Am 27. Juni 2001 ermordet der »Nationalsozialistische Untergrund« den Gemüsehändler Süleyman Taşköprü in seinem Laden in Hamburg. Jahrelang ermittelt die Polizei in die falsche Richtung, geht davon aus, Taşköprü sei in Drogengeschäfte verwickelt gewesen, vermutet einen Racheakt und verdächtigt die Familie des Mordopfers. Erst mit der Selbstenttarnung des NSU[1], ein Jahrzehnt später, herrscht für die Ermittler Gewissheit, dass die Tat Teil einer neonazistischen Terrorserie[2] war.

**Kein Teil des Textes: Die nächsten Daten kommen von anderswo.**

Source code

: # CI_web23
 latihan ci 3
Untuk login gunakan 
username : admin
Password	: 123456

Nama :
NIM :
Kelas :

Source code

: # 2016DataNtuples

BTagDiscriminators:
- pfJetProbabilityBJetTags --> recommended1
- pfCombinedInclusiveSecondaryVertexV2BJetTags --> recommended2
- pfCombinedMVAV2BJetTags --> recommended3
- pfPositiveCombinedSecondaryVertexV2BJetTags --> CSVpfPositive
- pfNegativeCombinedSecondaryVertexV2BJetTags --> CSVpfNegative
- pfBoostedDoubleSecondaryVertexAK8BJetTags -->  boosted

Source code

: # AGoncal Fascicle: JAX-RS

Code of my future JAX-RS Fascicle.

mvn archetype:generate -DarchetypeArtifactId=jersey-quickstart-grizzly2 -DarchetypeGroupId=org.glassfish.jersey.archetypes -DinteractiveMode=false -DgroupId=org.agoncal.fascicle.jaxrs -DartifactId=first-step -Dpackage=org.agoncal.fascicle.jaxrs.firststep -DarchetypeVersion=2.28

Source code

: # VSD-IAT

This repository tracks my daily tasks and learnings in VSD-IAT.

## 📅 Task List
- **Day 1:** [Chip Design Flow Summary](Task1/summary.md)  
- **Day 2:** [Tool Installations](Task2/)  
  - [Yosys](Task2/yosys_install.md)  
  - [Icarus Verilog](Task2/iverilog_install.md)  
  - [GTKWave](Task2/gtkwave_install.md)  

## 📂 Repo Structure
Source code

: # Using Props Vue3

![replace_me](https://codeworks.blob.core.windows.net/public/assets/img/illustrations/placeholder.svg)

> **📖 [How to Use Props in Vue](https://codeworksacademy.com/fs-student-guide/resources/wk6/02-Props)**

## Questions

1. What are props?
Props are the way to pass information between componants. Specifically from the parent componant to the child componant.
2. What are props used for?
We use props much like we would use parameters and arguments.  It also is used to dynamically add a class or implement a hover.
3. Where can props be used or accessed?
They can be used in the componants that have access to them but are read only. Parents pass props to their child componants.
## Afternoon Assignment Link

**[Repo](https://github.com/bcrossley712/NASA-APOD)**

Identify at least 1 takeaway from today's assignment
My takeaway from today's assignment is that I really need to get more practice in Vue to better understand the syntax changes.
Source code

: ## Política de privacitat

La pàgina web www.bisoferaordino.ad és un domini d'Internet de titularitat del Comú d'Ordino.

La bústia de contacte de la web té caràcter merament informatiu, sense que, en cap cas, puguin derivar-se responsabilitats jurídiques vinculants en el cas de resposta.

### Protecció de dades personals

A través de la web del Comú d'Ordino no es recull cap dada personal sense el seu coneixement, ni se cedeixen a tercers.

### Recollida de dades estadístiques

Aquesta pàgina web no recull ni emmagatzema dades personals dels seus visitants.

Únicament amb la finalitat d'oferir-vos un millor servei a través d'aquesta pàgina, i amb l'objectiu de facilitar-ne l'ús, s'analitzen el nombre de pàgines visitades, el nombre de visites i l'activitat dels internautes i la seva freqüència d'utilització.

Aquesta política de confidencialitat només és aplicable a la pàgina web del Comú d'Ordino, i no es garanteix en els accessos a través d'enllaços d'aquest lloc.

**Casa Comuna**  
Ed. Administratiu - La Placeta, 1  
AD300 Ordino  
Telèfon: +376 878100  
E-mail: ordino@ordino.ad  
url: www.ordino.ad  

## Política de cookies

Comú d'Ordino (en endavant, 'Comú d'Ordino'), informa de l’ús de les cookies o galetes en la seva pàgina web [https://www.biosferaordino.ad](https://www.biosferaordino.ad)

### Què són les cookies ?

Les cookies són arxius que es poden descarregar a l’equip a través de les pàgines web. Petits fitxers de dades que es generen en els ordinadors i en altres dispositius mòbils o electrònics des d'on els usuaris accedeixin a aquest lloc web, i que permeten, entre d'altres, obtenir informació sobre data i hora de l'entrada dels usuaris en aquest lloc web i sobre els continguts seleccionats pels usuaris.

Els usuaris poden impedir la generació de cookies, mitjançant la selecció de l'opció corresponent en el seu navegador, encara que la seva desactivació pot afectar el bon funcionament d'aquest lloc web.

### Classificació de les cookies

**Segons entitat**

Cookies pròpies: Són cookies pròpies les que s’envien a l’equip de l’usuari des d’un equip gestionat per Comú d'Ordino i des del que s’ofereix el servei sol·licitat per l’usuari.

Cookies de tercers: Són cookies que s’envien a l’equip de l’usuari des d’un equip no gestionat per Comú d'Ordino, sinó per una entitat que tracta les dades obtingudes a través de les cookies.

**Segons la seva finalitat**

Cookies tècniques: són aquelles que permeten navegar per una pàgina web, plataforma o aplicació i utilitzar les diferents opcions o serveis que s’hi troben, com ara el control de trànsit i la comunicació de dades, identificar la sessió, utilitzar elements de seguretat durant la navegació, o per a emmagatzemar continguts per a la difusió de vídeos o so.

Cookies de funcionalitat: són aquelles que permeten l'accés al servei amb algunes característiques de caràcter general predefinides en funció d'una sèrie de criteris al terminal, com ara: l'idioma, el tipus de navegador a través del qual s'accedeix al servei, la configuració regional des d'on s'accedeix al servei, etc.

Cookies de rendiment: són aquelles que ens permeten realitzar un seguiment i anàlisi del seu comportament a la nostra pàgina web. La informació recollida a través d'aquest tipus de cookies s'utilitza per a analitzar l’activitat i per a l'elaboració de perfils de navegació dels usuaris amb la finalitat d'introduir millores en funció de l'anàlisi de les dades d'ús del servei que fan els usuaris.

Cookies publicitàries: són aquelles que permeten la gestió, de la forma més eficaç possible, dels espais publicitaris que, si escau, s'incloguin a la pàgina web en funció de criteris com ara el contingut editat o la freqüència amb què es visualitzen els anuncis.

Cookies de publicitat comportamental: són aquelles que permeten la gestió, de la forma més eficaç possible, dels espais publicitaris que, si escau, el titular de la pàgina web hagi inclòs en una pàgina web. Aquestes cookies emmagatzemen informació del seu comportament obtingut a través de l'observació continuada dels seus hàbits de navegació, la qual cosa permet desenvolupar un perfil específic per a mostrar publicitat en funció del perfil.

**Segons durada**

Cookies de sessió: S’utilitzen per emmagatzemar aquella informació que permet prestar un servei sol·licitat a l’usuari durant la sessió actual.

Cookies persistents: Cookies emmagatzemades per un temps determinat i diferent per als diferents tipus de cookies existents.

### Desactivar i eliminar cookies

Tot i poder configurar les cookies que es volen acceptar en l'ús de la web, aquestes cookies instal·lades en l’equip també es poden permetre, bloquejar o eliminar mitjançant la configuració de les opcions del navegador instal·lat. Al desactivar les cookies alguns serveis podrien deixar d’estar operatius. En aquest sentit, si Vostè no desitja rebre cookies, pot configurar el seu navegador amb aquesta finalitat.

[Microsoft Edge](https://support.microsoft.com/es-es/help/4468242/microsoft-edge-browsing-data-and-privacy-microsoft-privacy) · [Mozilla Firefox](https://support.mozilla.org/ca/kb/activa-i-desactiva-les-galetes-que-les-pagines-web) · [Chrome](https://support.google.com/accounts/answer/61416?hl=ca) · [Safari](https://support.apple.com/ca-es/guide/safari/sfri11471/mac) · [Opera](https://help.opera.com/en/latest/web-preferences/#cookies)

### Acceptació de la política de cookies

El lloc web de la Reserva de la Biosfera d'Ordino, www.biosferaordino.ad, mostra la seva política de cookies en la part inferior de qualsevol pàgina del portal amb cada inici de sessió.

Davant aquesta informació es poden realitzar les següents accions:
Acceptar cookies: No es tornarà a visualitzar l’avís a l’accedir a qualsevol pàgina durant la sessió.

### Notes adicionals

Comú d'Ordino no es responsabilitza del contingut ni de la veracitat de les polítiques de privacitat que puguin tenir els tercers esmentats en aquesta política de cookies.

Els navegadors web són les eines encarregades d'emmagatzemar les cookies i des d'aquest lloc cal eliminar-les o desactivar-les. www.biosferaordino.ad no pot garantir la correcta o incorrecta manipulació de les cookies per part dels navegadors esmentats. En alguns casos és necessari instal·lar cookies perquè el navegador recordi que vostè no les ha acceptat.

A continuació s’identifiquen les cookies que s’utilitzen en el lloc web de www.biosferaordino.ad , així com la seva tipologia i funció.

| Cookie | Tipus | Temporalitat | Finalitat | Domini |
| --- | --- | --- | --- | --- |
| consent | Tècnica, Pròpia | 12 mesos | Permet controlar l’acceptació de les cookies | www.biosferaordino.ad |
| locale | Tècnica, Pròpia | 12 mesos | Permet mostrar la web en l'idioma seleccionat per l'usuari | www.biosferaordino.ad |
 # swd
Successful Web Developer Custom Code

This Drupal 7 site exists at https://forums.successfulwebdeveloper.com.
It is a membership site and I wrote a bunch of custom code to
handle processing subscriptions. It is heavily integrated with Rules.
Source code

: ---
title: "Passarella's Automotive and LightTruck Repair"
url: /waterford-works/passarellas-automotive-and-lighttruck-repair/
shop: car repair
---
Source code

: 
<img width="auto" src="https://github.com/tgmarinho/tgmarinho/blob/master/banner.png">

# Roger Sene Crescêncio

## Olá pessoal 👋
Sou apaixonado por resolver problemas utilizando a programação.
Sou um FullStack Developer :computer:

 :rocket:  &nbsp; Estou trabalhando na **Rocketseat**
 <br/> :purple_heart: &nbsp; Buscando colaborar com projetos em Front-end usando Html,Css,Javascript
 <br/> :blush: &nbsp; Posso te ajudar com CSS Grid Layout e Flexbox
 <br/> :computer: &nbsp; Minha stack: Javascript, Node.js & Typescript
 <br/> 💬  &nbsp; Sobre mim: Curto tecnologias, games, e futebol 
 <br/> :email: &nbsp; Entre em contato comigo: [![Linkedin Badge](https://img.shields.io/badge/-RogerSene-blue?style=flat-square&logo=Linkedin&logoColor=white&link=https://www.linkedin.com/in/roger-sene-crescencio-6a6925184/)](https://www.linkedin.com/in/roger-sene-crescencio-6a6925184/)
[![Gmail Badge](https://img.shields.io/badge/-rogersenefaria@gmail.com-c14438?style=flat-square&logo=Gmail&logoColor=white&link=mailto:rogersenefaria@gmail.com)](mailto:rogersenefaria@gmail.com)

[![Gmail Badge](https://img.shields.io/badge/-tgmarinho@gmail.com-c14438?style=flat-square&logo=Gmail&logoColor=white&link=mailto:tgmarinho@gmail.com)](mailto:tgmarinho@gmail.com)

Wie konnten Polizei und Verfassungsschutz so versagen? In Hamburg soll diese Frage ein interdisziplinäres Forschungsteam klären. Anders als in den anderen Bundesländern, in denen der NSU mordete, wo parlamentarische Untersuchungsausschüsse[3] eingesetzt wurden. Mitte Februar, kurz vor Beginn des Forschungsprojekts, zeigten sich die Beteiligten optimistisch: »Das wird keine Aufarbeitung light«, so der Sprecher der Forschungsgruppe, Constantin Goschler, von der Universität Bochum. Carola Veit, Präsidentin der Hamburger Bürgerschaft – also des Landesparlaments –, betonte: »Die Forschenden erhalten vollumfängliche Akteneinsicht, ganz wie ein Untersuchungsausschuss.« Abgesehen vom Quellenschutz sollte es laut Veit keine Einschränkungen beim Einblick in die Akten der Landesbehörden geben.
Nun äußert die Hamburger Linke Zweifel an dieser Darstellung. Aus einer kleinen Anfrage der Fraktion im Hamburger Parlament soll hervorgehen, dass die Forschenden nur eingeschränkten Zugang zu Akten des NSU-Mordes in Hamburg erhalten werden. Dabei soll es sich lediglich um Akten handeln, die bereits an die Untersuchungsausschüsse anderer Länder und des Bundes geliefert worden waren; vom Landesamt für Verfassungsschutz (LfV) würden die Forschenden ausschließlich Zugang zu einer selbst getroffenen Vorauswahl erhalten.
»Für eine wissenschaftliche Aufarbeitung[4] ist vollständige Transparenz zwingend notwendig«, kritisiert Deniz Celik, innenpolitischer Sprecher der Linksfraktion. »Solange zentrale Akten unter Verschluss gehalten werden und die Rolle von V-Leuten systematisch im Dunkeln bleibt, kann von echter Aufklärung keine Rede sein.« Nur eine vollständige Freigabe aller relevanten Dokumente und einer lückenlosen Untersuchung staatlicher Verstrickungen könne das Vertrauen der von rassistischer Gewalt Betroffenen und der Öffentlichkeit in die demokratischen Institutionen wiederherstellen.
Die Hamburger Bürgerschaftskanzlei sieht indes keinen Widerspruch zu bisherigen Absprachen: Den Forschenden »sollen alle Akten vorgelegt werden, die auch ein Parlamentarischer Untersuchungsausschuss einsehen dürfte«, bestätigt eine Pressesprecherin gegenüber »nd«. Eine abschließende Rückmeldung des Senats, welche Akten, Dokumente und Datenbestände im Zusammenhang mit dem NSU-Komplex in Hamburg vorhanden sind, stehe noch aus. »Dass der Senat den Vereinbarungen, die mit der Bürgerschaft getroffen wurden, nicht gerecht wird, kann zum jetzigen Zeitpunkt nicht festgestellt werden«, heißt es weiter. Auch aus der Antwort des Senats auf die kleine Anfrage der Linken würden sich aktuell keine Zweifel daran ergeben. Die Forschungsgruppe selbst war für eine Stellungnahme nicht zu erreichen.